Exercise prompt. Keep only those lines of the records that include the string "downloadtoken".
-- -- --
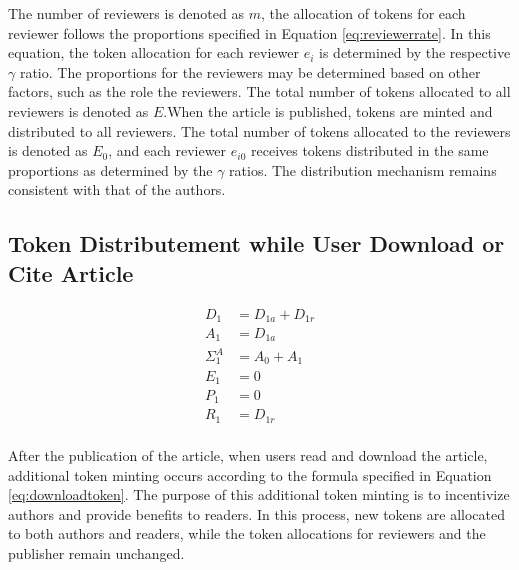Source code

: \documentclass[lettersize,journal]{IEEEtran}
\begin{document}
The number of reviewers is denoted as $m$, the allocation of tokens for each reviewer follows the proportions specified in Equation \ref{eq:reviewerrate}. In this equation, the token allocation for each reviewer $e_i$ is determined by the respective $\gamma$ ratio. The proportions for the reviewers may be determined based on other factors, such as the role the reviewers. The total number of tokens allocated to all reviewers is denoted as $E$.When the article is published, tokens are minted and distributed to all reviewers. The total number of tokens allocated to the reviewers is denoted as $E_0$, and each reviewer $e_{i0}$ receives tokens distributed in the same proportions as determined by the $\gamma$ ratios. The distribution mechanism remains consistent with that of the authors.

\subsection{Token Distributement while User Download or Cite Article}


\begin{equation}
  \begin{aligned}
    D_1 &= D_{1a} + D_{1r} \\
    A_1 &= D_{1a} \\
    \Sigma^A_1 &= A_0 + A_1 \\
    E_1 &= 0 \\
    P_1 &= 0 \\
    R_1 &= D_{1r} \\
  \end{aligned}
  \label{eq:downloadtoken}
\end{equation}

After the publication of the article, when users read and download the article, additional token minting occurs according to the formula specified in Equation \ref{eq:downloadtoken}. The purpose of this additional token minting is to incentivize authors and provide benefits to readers. In this process, new tokens are allocated to both authors and readers, while the token allocations for reviewers and the publisher remain unchanged.
\end{document}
-- -- --
Written answer.
  \label{eq:downloadtoken}
After the publication of the article, when users read and download the article, additional token minting occurs according to the formula specified in Equation \ref{eq:downloadtoken}. The purpose of this additional token minting is to incentivize authors and provide benefits to readers. In this process, new tokens are allocated to both authors and readers, while the token allocations for reviewers and the publisher remain unchanged.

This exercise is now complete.